┌──
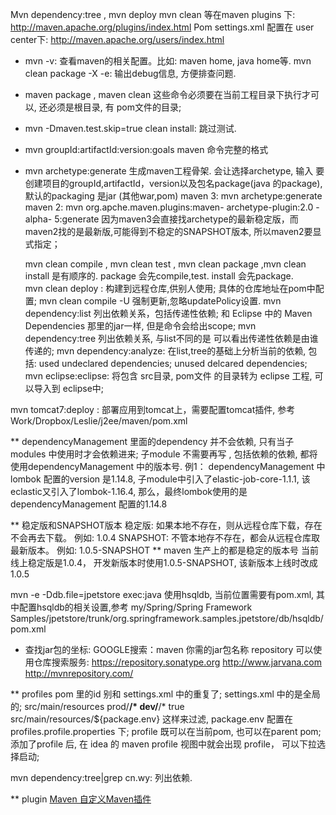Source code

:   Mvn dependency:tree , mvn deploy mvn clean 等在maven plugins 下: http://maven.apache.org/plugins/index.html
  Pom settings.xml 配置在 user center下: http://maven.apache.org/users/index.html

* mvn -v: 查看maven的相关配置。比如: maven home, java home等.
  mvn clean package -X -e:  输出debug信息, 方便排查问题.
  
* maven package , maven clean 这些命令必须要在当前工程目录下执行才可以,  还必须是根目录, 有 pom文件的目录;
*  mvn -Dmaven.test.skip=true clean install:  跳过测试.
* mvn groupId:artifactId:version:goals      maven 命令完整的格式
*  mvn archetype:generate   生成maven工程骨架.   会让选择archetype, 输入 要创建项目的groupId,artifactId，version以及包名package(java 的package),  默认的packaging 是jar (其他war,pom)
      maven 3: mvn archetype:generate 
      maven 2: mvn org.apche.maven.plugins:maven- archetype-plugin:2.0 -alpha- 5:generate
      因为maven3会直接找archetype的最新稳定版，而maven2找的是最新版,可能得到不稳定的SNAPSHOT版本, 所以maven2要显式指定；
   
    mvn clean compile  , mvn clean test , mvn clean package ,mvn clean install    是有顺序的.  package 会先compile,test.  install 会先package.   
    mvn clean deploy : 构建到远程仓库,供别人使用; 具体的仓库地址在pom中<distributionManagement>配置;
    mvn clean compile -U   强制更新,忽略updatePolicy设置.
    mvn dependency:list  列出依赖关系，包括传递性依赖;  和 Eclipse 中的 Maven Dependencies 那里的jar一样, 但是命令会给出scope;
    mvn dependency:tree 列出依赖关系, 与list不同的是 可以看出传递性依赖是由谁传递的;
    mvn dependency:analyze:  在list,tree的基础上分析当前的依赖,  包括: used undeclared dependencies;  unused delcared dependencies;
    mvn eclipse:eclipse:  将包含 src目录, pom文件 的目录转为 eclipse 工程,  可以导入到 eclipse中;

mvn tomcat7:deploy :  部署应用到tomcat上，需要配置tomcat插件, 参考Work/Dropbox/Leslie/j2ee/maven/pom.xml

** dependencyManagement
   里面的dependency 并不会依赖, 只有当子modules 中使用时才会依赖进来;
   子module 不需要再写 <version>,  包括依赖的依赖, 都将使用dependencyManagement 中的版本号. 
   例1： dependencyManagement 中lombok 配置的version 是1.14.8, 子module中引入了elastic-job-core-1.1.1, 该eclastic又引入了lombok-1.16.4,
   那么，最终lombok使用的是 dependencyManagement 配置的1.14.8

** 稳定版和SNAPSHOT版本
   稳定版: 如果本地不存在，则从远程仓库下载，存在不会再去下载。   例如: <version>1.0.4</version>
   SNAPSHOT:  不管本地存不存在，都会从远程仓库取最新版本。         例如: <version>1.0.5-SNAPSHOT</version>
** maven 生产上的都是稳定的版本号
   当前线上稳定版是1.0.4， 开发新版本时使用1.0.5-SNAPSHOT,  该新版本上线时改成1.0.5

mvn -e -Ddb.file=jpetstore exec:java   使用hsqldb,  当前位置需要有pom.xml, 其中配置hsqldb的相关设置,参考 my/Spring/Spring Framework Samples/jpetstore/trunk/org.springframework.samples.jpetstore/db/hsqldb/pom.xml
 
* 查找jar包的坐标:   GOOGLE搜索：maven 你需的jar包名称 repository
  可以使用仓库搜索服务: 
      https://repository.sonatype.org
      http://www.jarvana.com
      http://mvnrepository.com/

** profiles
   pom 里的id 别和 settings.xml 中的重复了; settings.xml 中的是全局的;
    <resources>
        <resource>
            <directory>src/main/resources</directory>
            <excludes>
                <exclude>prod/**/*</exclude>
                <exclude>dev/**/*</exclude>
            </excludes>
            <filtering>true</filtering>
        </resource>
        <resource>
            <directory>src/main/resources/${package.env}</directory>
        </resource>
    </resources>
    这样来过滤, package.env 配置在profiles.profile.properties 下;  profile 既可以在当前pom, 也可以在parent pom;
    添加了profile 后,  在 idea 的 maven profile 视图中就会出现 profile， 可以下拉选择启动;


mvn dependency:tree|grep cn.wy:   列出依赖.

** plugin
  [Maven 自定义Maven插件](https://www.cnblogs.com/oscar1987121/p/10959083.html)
└──
WHAT IS EXPECTED:
With the pictures omitted, restate every entry above word for word.

RESPONSE BELOW:
Source code

:   Mvn dependency:tree , mvn deploy mvn clean 等在maven plugins 下: http://maven.apache.org/plugins/index.html
  Pom settings.xml 配置在 user center下: http://maven.apache.org/users/index.html

* mvn -v: 查看maven的相关配置。比如: maven home, java home等.
  mvn clean package -X -e:  输出debug信息, 方便排查问题.
  
* maven package , maven clean 这些命令必须要在当前工程目录下执行才可以,  还必须是根目录, 有 pom文件的目录;
*  mvn -Dmaven.test.skip=true clean install:  跳过测试.
* mvn groupId:artifactId:version:goals      maven 命令完整的格式
*  mvn archetype:generate   生成maven工程骨架.   会让选择archetype, 输入 要创建项目的groupId,artifactId，version以及包名package(java 的package),  默认的packaging 是jar (其他war,pom)
      maven 3: mvn archetype:generate 
      maven 2: mvn org.apche.maven.plugins:maven- archetype-plugin:2.0 -alpha- 5:generate
      因为maven3会直接找archetype的最新稳定版，而maven2找的是最新版,可能得到不稳定的SNAPSHOT版本, 所以maven2要显式指定；
   
    mvn clean compile  , mvn clean test , mvn clean package ,mvn clean install    是有顺序的.  package 会先compile,test.  install 会先package.   
    mvn clean deploy : 构建到远程仓库,供别人使用; 具体的仓库地址在pom中<distributionManagement>配置;
    mvn clean compile -U   强制更新,忽略updatePolicy设置.
    mvn dependency:list  列出依赖关系，包括传递性依赖;  和 Eclipse 中的 Maven Dependencies 那里的jar一样, 但是命令会给出scope;
    mvn dependency:tree 列出依赖关系, 与list不同的是 可以看出传递性依赖是由谁传递的;
    mvn dependency:analyze:  在list,tree的基础上分析当前的依赖,  包括: used undeclared dependencies;  unused delcared dependencies;
    mvn eclipse:eclipse:  将包含 src目录, pom文件 的目录转为 eclipse 工程,  可以导入到 eclipse中;

mvn tomcat7:deploy :  部署应用到tomcat上，需要配置tomcat插件, 参考Work/Dropbox/Leslie/j2ee/maven/pom.xml

** dependencyManagement
   里面的dependency 并不会依赖, 只有当子modules 中使用时才会依赖进来;
   子module 不需要再写 <version>,  包括依赖的依赖, 都将使用dependencyManagement 中的版本号. 
   例1： dependencyManagement 中lombok 配置的version 是1.14.8, 子module中引入了elastic-job-core-1.1.1, 该eclastic又引入了lombok-1.16.4,
   那么，最终lombok使用的是 dependencyManagement 配置的1.14.8

** 稳定版和SNAPSHOT版本
   稳定版: 如果本地不存在，则从远程仓库下载，存在不会再去下载。   例如: <version>1.0.4</version>
   SNAPSHOT:  不管本地存不存在，都会从远程仓库取最新版本。         例如: <version>1.0.5-SNAPSHOT</version>
** maven 生产上的都是稳定的版本号
   当前线上稳定版是1.0.4， 开发新版本时使用1.0.5-SNAPSHOT,  该新版本上线时改成1.0.5

mvn -e -Ddb.file=jpetstore exec:java   使用hsqldb,  当前位置需要有pom.xml, 其中配置hsqldb的相关设置,参考 my/Spring/Spring Framework Samples/jpetstore/trunk/org.springframework.samples.jpetstore/db/hsqldb/pom.xml
 
* 查找jar包的坐标:   GOOGLE搜索：maven 你需的jar包名称 repository
  可以使用仓库搜索服务: 
      https://repository.sonatype.org
      http://www.jarvana.com
      http://mvnrepository.com/

** profiles
   pom 里的id 别和 settings.xml 中的重复了; settings.xml 中的是全局的;
    <resources>
        <resource>
            <directory>src/main/resources</directory>
            <excludes>
                <exclude>prod/**/*</exclude>
                <exclude>dev/**/*</exclude>
            </excludes>
            <filtering>true</filtering>
        </resource>
        <resource>
            <directory>src/main/resources/${package.env}</directory>
        </resource>
    </resources>
    这样来过滤, package.env 配置在profiles.profile.properties 下;  profile 既可以在当前pom, 也可以在parent pom;
    添加了profile 后,  在 idea 的 maven profile 视图中就会出现 profile， 可以下拉选择启动;


mvn dependency:tree|grep cn.wy:   列出依赖.

** plugin
  [Maven 自定义Maven插件](https://www.cnblogs.com/oscar1987121/p/10959083.html)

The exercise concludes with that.